■ PROMPT: Read through the entries below and copy each line where "count" turns up.

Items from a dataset
# # # # #
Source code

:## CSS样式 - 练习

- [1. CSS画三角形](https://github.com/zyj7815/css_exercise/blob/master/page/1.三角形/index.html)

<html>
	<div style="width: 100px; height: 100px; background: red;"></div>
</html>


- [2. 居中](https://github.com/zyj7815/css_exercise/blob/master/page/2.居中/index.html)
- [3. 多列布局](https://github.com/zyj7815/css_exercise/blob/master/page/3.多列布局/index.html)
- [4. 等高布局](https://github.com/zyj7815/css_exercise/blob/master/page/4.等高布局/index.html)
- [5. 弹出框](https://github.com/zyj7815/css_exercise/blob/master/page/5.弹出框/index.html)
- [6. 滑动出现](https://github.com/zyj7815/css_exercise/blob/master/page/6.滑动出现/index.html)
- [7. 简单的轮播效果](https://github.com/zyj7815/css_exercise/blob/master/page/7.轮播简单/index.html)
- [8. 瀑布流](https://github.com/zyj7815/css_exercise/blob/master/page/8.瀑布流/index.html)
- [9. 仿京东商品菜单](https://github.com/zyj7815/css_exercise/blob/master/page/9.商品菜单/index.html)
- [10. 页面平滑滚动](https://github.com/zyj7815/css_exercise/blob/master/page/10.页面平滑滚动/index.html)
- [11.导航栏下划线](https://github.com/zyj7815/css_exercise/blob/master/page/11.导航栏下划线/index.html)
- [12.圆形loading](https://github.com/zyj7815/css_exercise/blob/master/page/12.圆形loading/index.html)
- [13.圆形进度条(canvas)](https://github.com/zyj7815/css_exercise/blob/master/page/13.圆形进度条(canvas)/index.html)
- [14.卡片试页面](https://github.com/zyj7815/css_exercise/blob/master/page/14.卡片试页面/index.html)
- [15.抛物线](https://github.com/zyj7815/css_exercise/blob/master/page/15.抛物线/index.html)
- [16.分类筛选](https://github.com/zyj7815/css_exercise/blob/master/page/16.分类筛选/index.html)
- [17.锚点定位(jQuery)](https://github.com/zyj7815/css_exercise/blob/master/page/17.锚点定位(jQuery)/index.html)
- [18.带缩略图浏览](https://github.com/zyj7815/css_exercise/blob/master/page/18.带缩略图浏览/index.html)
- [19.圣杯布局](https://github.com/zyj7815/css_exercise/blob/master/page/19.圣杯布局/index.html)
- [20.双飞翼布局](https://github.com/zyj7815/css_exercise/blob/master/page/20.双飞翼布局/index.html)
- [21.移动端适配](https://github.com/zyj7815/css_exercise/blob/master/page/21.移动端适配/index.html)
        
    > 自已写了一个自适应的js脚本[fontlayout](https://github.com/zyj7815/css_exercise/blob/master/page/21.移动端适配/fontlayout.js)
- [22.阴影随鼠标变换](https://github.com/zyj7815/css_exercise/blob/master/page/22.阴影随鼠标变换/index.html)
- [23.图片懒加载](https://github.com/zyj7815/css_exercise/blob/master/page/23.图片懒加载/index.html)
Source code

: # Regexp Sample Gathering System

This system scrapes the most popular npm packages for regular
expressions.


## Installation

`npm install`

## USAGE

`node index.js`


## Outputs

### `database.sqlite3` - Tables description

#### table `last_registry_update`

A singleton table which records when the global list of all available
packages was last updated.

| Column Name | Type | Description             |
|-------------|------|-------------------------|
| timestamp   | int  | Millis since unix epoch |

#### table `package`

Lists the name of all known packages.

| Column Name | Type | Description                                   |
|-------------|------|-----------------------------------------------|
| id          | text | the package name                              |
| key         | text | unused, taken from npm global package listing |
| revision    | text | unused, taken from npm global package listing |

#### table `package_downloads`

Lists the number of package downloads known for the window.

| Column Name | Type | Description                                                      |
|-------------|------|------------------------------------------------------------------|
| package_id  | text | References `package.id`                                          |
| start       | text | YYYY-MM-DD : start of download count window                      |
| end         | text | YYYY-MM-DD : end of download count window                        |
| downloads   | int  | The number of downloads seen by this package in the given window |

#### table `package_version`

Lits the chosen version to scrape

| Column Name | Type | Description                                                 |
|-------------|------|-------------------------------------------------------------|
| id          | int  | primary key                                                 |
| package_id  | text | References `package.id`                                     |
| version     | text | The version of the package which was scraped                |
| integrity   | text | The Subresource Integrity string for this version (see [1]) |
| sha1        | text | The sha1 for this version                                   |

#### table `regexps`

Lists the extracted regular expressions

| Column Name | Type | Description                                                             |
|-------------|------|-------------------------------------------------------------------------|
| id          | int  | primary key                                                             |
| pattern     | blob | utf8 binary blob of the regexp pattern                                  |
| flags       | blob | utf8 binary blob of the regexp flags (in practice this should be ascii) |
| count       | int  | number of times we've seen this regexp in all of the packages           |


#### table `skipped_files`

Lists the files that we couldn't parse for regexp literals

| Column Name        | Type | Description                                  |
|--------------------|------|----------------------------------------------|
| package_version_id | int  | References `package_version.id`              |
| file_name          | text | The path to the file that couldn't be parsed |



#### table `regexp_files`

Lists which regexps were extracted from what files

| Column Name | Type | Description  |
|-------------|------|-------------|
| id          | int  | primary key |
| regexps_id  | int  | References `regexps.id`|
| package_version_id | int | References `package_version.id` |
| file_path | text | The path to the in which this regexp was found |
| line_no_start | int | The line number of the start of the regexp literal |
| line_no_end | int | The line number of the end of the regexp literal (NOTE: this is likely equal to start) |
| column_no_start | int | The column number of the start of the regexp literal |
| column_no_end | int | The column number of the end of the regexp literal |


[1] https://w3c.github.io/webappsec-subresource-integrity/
# # # # #
■ ANSWER TO THIS PROBLEM:
| start       | text | YYYY-MM-DD : start of download count window                      |
| end         | text | YYYY-MM-DD : end of download count window                        |
| count       | int  | number of times we've seen this regexp in all of the packages           |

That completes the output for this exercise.